Archive for February, 2010
Sundays with Ricky Ross
by ricky on Feb.27, 2010, under general musings
I’m not going to have time to do n extensive blog, but this is a short note to announce that I’m back on Sunday mornings.
We’ll have the usual variety of topics and discussions that centre around religion, ethics and morality.
Tomorrow (Sunday 28th Feb) we will discuss the modern way of death, on a similar theme Jolyon Mitchell discusses the film, “The Lovely Bones,” Rosa Murray and Maureen Sier talk about religious fasting seasons and Dominic Smart tells us about the Test Of Faith tour which tries to show that religion and science are not at logger-heads.
Music from Joni Mitchell, Randy Newman, Rodney Crowell and Teenage Fanclub. BBC Radio Scotland 8 – 9 a.m.
Cash
by ricky on Feb.24, 2010, under general musings
My little boy came into the room while I was writing this. Is that Johnny Cash dad? I asked him what he knew and he told me that a friend in his class and he had been discussing music they loved. They both loved \’Ain\’t No Grave.\’ Believe me when I tell you that this has nothing to do with me and everything to do with the man we are about to salute.
It seems that we’re finally getting round to something that’s been looming for a long while. On Friday we are going to spend the two hours that Radio Scotland has given us on Johnny Cash. I naively wondered what we’d do with the time a while back there. Then my producer, Richard asked me for a list of favourite JC tracks and I realised if we were both going to be happy we’d need to take over the airwaves for the whole evening…there’s a thought!
So for good or bad we have two hours in and around the music of Johnny Cash with tributes from friends of the programme as well as an exclusive long chat with Johnny’s only son, John Carter. The excuse (as if we needed one) is the release of American VI – Aint No Grave for which John Carter has acted as associate producer, but the reason is more fundamental. Johnny Cash was part of a huge dynasty of music which goes back to the very first recordings of what we now call country. That music was gospel and rythm and folk and blues and eventually rock ‘n’ roll. Johnny himself was one quarter of the most potent rock ‘n’ roll roster of all time and even now there will be arguments about which one of the Presley, Perkins, Lewis, Cash quartet was the greatest. I wouldn’t begin to try. Competition has no place in the arts for me. Let’s just be glad we have the recordings. And if you’re still not sure….try this
What is particular interesting in the case of Johnny is the fact that his career re ignited in the last years of his life. This wasn’t because he was suddenly on a cool label with a cool producer. It was because that producer decided to do what great producers do; allow the artist to shine through on his own merits. This might explain further.

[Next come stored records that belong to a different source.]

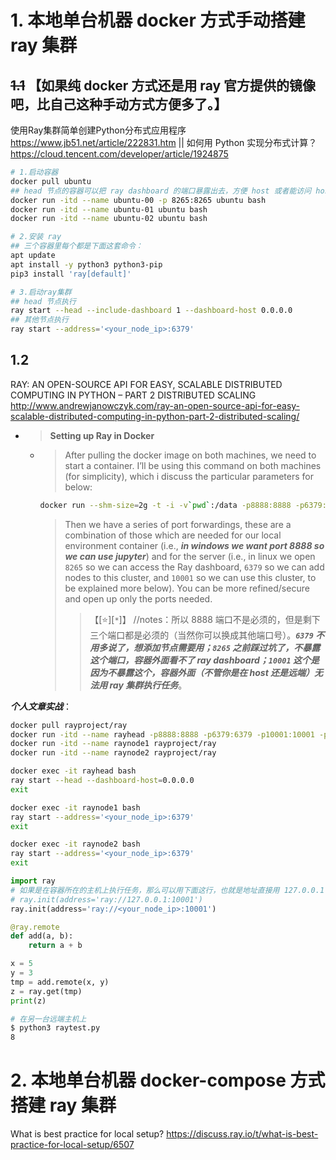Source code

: 
# 1. 本地单台机器 docker 方式手动搭建 ray 集群

## ~~1.1~~ 【如果纯 docker 方式还是用 ray 官方提供的镜像吧，比自己这种手动方式方便多了。】

使用Ray集群简单创建Python分布式应用程序 https://www.jb51.net/article/222831.htm || 如何用 Python 实现分布式计算？ https://cloud.tencent.com/developer/article/1924875

```sh
# 1.启动容器
docker pull ubuntu
## head 节点的容器可以把 ray dashboard 的端口暴露出去，方便 host 或者能访问 host 的远端机器查看集群状态
docker run -itd --name ubuntu-00 -p 8265:8265 ubuntu bash
docker run -itd --name ubuntu-01 ubuntu bash
docker run -itd --name ubuntu-02 ubuntu bash

# 2.安装 ray
## 三个容器里每个都是下面这套命令：
apt update
apt install -y python3 python3-pip
pip3 install 'ray[default]'

# 3.启动ray集群
## head 节点执行
ray start --head --include-dashboard 1 --dashboard-host 0.0.0.0
## 其他节点执行
ray start --address='<your_node_ip>:6379'
```

## 1.2

RAY: AN OPEN-SOURCE API FOR EASY, SCALABLE DISTRIBUTED COMPUTING IN PYTHON – PART 2 DISTRIBUTED SCALING http://www.andrewjanowczyk.com/ray-an-open-source-api-for-easy-scalable-distributed-computing-in-python-part-2-distributed-scaling/
- > **Setting up Ray in Docker**
  * > After pulling the docker image on both machines, we need to start a container. I’ll be using this command on both machines (for simplicity), which i discuss the particular parameters for below:
    ```sh
    docker run --shm-size=2g -t -i -v`pwd`:/data -p8888:8888 -p6379:6379 -p10001:10001 -p8265:8265 rayproject/ray
    ```
    > Then we have a series of port forwardings, these are a combination of those which are needed for our local environment container (i.e., ***in windows we want port 8888 so we can use jupyter***) and for the server (i.e., in linux we open `8265` so we can access the Ray dashboard, `6379` so we can add nodes to this cluster, and `10001` so we can use this cluster, to be explained more below). You can be more refined/secure and open up only the ports needed.
    >> 【[:star:][`*`]】 //notes：所以 8888 端口不是必须的，但是剩下三个端口都是必须的（当然你可以换成其他端口号）。***`6379` 不用多说了，想添加节点需要用；`8265` 之前踩过坑了，不暴露这个端口，容器外面看不了 ray dashboard；`10001` 这个是因为不暴露这个，容器外面（不管你是在 host 还是远端）无法用 ray 集群执行任务***。

***个人文章实战***：
```sh
docker pull rayproject/ray
docker run -itd --name rayhead -p8888:8888 -p6379:6379 -p10001:10001 -p8265:8265 rayproject/ray
docker run -itd --name raynode1 rayproject/ray
docker run -itd --name raynode2 rayproject/ray

docker exec -it rayhead bash
ray start --head --dashboard-host=0.0.0.0
exit

docker exec -it raynode1 bash
ray start --address='<your_node_ip>:6379'
exit

docker exec -it raynode2 bash
ray start --address='<your_node_ip>:6379'
exit
```

```py
import ray
# 如果是在容器所在的主机上执行任务，那么可以用下面这行，也就是地址直接用 127.0.0.1 都可以。
# ray.init(address='ray://127.0.0.1:10001')
ray.init(address='ray://<your_node_ip>:10001')

@ray.remote
def add(a, b):
    return a + b

x = 5
y = 3
tmp = add.remote(x, y)
z = ray.get(tmp)
print(z)
```
```sh
# 在另一台远端主机上
$ python3 raytest.py 
8
```

# 2. 本地单台机器 docker-compose 方式搭建 ray 集群

What is best practice for local setup? https://discuss.ray.io/t/what-is-best-practice-for-local-setup/6507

The singer became the star and anything that got in the way of that voice and the story of these songs was quietly rubbed out. Johnn Cash himself had the idea of singing these songs in that stripped down fashion long before he’d ever met Rick Rubin.
Unfortunately he was then on a record label who’d long forgotten about why they’d signed him in the first place.
On Friday we will play music written and performed by Johnny Cash, music that inspired and influenced Johnny Cash and hear the voices of artists who continue to be influenced by the Man In Black. In my opinion that two hours is going to be worth our license fee alone.
Lest we forget too, Johnny’s life was never straight forward….
One last story. A couple of years ago I visited a boy in hospital. He was the same age as my 2nd eldest daughter. He’d been in hospital for months as he’d suffered a spinal injury paralysing his lower body and limiting the use of his hands. We chatted for a while then I explained I had to go. I was doing a radio programme that night. Was there any country music he might like? Yes, he said, Johnny Cash.
Mid-Term Break
by ricky on Feb.18, 2010, under general musings
It’s mid term here in Glasgow. We’ve all been up to my favourite East -Coast haunt, St Andrews. It’s glorious there in winter.The sky is as clear as can be with the only interruption to the view the small dots of fighter planes taking off and landing in Leuchars. I felt glad to be alive.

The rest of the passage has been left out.